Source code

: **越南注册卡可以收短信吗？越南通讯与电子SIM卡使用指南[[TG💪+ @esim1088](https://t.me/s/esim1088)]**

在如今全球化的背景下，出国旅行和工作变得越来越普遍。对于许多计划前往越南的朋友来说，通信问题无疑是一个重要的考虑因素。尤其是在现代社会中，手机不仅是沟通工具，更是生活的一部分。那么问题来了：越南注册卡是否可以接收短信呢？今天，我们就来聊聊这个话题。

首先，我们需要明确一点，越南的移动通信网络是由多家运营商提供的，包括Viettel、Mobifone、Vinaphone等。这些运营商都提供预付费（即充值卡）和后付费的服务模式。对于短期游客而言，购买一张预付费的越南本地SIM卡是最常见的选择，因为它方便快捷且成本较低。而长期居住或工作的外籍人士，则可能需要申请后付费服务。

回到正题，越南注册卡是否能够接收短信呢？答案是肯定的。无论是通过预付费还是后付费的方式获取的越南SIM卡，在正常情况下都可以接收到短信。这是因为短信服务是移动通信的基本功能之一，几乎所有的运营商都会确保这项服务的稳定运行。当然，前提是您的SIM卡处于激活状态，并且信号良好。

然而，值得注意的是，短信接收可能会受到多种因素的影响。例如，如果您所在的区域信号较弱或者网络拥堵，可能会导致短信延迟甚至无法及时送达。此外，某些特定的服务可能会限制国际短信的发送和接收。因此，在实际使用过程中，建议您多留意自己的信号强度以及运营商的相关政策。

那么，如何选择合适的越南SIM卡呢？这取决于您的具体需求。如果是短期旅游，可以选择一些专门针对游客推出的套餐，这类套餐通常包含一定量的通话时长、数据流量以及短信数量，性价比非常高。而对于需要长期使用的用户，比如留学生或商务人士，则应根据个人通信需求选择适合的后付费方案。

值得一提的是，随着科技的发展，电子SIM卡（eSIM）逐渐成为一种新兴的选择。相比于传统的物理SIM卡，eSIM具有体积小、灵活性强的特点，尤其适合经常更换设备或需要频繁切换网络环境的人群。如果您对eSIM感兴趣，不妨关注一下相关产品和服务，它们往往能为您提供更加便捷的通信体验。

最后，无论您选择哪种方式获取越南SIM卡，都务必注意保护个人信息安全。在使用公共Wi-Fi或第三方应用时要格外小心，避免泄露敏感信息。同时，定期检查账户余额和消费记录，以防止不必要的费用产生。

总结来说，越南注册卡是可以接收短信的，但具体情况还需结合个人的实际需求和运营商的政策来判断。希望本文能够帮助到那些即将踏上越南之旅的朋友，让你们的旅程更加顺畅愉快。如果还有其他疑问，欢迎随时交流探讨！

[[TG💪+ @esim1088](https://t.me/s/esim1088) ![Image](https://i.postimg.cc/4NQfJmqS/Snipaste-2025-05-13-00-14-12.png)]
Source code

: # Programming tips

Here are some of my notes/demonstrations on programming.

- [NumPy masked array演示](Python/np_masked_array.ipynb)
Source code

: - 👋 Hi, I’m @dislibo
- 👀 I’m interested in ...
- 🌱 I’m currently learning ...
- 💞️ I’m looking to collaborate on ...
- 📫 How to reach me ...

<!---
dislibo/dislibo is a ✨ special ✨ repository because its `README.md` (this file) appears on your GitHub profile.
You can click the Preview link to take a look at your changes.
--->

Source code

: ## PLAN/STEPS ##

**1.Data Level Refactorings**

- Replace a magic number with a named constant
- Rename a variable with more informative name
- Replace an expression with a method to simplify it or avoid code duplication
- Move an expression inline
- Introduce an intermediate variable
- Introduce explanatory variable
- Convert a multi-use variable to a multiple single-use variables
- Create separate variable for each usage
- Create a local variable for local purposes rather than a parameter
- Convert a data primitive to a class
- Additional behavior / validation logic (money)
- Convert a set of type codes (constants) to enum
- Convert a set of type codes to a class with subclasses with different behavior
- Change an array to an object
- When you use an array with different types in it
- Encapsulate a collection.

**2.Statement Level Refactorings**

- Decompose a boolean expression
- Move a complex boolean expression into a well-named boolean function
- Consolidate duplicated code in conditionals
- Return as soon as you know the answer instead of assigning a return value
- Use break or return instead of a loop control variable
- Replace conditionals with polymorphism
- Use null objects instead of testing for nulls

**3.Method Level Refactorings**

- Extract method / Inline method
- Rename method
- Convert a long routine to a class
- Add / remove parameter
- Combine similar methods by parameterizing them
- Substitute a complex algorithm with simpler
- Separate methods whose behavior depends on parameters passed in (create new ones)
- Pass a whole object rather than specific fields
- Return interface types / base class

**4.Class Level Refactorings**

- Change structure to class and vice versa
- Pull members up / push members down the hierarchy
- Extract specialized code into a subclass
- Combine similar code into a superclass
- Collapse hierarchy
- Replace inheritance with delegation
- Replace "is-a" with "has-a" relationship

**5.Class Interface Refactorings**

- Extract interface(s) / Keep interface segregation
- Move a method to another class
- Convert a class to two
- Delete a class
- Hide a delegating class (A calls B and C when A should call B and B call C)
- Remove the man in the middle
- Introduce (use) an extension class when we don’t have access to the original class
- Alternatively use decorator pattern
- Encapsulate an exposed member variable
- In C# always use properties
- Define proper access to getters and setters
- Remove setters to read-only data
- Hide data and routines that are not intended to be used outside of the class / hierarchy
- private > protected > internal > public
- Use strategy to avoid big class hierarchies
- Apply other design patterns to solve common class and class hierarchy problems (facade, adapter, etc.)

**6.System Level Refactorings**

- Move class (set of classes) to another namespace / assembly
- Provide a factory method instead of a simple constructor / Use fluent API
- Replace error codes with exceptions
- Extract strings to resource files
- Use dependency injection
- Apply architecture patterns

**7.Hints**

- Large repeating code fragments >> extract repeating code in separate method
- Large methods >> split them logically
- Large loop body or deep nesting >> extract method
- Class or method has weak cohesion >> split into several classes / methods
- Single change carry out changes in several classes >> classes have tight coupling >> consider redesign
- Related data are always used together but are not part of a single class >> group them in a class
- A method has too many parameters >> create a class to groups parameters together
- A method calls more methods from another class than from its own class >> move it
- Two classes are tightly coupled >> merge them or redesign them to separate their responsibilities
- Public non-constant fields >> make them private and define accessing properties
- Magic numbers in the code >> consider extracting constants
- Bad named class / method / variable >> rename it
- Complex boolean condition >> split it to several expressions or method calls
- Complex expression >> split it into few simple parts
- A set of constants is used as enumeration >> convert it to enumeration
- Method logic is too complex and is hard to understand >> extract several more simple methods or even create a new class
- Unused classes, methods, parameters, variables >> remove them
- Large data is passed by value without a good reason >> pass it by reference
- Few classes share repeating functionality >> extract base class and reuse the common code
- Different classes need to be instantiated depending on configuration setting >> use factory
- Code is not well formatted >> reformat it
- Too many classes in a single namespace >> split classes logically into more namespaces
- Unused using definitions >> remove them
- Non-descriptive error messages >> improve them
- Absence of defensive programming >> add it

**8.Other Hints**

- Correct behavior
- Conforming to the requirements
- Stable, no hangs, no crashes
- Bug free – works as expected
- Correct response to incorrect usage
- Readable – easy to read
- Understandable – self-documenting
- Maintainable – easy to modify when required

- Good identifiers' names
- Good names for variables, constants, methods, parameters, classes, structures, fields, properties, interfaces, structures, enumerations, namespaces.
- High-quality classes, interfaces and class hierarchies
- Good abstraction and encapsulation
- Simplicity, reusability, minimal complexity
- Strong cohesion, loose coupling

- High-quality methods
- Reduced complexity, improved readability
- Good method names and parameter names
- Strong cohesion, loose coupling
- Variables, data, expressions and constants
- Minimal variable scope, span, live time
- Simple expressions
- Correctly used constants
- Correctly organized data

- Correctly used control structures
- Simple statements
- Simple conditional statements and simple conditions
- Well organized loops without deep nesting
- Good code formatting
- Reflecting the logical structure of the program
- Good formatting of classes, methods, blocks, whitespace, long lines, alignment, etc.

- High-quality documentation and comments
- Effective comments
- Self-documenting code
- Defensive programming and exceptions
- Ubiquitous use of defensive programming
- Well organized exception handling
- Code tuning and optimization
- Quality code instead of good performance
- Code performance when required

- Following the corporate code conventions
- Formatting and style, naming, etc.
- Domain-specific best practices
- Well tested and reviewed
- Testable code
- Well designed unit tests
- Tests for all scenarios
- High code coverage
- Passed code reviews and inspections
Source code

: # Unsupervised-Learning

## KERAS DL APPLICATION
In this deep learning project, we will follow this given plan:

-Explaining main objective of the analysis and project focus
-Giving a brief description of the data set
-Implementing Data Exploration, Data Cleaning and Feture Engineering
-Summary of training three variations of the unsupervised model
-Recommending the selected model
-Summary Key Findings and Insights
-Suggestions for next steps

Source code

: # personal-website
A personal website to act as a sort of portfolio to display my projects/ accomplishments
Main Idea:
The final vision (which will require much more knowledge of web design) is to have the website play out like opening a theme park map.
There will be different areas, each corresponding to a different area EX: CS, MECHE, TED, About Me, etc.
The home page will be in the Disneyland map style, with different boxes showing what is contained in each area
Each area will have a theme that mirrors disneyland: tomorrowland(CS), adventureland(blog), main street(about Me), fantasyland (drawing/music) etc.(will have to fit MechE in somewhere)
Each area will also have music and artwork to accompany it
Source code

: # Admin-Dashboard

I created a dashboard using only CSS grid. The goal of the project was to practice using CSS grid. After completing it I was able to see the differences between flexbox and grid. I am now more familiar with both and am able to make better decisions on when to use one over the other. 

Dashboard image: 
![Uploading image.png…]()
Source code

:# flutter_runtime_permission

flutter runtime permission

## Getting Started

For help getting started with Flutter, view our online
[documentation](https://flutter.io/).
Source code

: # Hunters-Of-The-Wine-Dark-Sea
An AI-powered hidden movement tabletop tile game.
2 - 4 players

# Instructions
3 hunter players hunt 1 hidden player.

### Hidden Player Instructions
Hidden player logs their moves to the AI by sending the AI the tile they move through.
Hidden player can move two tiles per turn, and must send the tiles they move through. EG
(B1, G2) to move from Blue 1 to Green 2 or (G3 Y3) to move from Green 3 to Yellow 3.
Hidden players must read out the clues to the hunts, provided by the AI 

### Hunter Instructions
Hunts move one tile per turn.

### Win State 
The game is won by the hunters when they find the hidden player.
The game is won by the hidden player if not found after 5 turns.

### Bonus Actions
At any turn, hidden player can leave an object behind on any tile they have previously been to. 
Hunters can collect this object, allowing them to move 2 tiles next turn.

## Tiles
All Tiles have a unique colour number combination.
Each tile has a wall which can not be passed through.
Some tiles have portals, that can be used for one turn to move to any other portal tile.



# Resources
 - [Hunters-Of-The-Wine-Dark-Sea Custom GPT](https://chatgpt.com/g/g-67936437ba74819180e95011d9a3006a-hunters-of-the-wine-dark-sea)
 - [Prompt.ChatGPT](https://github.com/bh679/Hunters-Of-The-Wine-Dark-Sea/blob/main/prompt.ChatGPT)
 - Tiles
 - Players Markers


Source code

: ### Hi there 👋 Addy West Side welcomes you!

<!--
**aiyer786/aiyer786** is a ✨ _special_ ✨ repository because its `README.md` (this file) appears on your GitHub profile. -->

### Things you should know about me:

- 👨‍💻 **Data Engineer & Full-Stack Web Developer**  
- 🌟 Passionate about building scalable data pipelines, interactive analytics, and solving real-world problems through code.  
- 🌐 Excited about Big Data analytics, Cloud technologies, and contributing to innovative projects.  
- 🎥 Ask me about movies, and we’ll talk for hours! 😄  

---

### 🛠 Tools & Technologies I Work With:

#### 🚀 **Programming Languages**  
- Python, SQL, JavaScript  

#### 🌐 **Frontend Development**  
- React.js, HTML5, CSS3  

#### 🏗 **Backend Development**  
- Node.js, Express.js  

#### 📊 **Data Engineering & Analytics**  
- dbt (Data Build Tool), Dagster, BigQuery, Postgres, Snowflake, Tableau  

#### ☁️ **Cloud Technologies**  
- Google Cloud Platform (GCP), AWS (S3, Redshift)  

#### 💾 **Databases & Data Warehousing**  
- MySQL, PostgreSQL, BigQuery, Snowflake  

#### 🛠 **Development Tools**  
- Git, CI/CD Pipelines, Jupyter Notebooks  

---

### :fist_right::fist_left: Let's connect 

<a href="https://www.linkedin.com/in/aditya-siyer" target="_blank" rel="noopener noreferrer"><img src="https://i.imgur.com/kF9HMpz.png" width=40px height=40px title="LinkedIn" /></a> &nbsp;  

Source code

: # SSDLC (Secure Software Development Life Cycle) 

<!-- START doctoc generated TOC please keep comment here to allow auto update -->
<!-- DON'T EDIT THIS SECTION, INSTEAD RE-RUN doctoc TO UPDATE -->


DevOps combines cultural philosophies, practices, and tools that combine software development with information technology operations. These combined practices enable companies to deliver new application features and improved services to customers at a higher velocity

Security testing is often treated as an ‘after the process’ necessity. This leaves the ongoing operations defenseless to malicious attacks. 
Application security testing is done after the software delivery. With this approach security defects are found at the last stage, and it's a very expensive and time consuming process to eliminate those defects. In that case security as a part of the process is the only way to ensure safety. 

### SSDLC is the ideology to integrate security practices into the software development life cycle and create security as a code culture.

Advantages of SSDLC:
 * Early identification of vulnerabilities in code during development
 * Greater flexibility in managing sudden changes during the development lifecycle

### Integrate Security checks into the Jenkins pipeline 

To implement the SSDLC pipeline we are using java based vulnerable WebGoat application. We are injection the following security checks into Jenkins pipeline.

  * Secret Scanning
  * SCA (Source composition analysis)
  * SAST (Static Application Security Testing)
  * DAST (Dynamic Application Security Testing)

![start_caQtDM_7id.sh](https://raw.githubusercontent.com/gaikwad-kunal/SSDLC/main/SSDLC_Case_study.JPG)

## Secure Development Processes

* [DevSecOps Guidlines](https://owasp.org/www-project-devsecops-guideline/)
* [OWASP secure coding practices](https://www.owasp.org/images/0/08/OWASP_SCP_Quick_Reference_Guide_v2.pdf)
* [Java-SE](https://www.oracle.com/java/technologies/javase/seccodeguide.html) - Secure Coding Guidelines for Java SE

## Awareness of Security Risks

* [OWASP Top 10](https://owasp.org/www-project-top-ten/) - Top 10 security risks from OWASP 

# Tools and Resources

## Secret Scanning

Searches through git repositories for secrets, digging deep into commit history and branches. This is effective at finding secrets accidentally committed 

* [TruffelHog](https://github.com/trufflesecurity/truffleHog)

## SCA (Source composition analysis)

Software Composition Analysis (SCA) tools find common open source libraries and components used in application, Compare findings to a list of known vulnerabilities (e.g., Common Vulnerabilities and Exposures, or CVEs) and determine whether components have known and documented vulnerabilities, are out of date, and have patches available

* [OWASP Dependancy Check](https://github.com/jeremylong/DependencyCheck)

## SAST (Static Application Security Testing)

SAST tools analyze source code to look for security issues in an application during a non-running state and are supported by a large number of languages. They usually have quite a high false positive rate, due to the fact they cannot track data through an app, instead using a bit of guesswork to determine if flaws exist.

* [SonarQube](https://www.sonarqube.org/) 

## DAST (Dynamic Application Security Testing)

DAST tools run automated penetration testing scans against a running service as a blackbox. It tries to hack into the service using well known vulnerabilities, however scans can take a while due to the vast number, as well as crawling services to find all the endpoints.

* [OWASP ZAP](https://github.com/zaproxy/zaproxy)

______________________________

TO DO:
Going back over the entries above, copy word for word every line from the one that has "- Correctly used constants" on through the one that has "The home page".

WRITTEN SOLUTION:
- Correctly used constants
- Correctly organized data

- Correctly used control structures
- Simple statements
- Simple conditional statements and simple conditions
- Well organized loops without deep nesting
- Good code formatting
- Reflecting the logical structure of the program
- Good formatting of classes, methods, blocks, whitespace, long lines, alignment, etc.

- High-quality documentation and comments
- Effective comments
- Self-documenting code
- Defensive programming and exceptions
- Ubiquitous use of defensive programming
- Well organized exception handling
- Code tuning and optimization
- Quality code instead of good performance
- Code performance when required

- Following the corporate code conventions
- Formatting and style, naming, etc.
- Domain-specific best practices
- Well tested and reviewed
- Testable code
- Well designed unit tests
- Tests for all scenarios
- High code coverage
- Passed code reviews and inspections
Source code

: # Unsupervised-Learning

## KERAS DL APPLICATION
In this deep learning project, we will follow this given plan:

-Explaining main objective of the analysis and project focus
-Giving a brief description of the data set
-Implementing Data Exploration, Data Cleaning and Feture Engineering
-Summary of training three variations of the unsupervised model
-Recommending the selected model
-Summary Key Findings and Insights
-Suggestions for next steps

Source code

: # personal-website
A personal website to act as a sort of portfolio to display my projects/ accomplishments
Main Idea:
The final vision (which will require much more knowledge of web design) is to have the website play out like opening a theme park map.
There will be different areas, each corresponding to a different area EX: CS, MECHE, TED, About Me, etc.
The home page will be in the Disneyland map style, with different boxes showing what is contained in each area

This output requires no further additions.